> REQUIREMENT:
Tally the lines of the entries below that hold the word "html", and please give only the total.

(Source records)
::::
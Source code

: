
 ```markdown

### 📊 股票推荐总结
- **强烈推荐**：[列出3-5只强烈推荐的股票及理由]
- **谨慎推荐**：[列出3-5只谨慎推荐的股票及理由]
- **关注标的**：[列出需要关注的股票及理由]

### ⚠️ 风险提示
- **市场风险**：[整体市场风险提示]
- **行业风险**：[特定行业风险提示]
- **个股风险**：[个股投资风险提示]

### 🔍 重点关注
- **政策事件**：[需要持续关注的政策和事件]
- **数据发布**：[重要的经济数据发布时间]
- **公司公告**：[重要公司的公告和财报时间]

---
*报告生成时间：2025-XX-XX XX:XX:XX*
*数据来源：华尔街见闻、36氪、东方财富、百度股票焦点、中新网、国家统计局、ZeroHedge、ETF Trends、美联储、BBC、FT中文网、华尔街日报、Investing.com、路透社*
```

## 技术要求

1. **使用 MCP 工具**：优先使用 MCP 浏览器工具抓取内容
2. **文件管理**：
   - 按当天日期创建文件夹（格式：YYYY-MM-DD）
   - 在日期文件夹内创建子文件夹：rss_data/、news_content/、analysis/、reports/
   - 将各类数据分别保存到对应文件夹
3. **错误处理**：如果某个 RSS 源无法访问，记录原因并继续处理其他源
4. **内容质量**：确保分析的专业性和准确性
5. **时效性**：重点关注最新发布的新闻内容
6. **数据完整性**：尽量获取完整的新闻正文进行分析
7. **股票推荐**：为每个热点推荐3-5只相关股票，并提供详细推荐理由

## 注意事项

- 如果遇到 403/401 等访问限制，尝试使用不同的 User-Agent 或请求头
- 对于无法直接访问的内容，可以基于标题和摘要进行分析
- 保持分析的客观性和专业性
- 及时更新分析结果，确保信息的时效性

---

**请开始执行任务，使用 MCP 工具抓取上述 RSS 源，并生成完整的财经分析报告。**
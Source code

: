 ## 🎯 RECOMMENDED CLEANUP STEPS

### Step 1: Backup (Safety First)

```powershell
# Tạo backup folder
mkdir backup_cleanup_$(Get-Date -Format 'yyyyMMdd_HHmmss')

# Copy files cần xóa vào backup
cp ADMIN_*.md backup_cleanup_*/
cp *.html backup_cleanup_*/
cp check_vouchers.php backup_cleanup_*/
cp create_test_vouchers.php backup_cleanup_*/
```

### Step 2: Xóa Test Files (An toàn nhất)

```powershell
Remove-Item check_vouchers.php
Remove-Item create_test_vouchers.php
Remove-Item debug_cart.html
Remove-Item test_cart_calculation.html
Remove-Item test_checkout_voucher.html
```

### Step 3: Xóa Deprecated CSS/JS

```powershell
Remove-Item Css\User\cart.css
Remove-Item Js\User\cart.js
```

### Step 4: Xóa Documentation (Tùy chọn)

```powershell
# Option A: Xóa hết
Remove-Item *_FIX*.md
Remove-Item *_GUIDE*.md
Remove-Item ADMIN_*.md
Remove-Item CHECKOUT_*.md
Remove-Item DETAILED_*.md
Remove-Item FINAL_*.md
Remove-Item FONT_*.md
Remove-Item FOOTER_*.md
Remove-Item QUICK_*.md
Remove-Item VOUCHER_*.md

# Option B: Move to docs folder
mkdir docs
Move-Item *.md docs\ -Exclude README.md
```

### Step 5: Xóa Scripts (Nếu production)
::::
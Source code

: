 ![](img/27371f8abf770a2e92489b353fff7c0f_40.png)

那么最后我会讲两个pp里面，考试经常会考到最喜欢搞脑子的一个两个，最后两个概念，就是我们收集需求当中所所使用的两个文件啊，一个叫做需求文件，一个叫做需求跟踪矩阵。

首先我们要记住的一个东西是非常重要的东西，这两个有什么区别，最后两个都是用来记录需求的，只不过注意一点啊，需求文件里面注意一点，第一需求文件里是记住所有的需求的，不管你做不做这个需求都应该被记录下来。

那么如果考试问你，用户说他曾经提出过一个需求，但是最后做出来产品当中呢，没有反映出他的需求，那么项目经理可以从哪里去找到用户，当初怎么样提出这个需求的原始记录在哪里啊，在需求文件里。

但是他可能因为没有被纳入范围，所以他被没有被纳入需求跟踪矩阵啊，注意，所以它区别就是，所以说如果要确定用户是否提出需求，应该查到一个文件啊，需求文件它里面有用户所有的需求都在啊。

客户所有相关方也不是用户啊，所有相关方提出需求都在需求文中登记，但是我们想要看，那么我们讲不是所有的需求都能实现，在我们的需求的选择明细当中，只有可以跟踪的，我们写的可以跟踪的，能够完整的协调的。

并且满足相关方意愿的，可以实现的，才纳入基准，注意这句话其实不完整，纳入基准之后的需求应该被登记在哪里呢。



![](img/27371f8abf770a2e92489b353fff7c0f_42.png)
::::
> EXERCISE OUTPUT:
4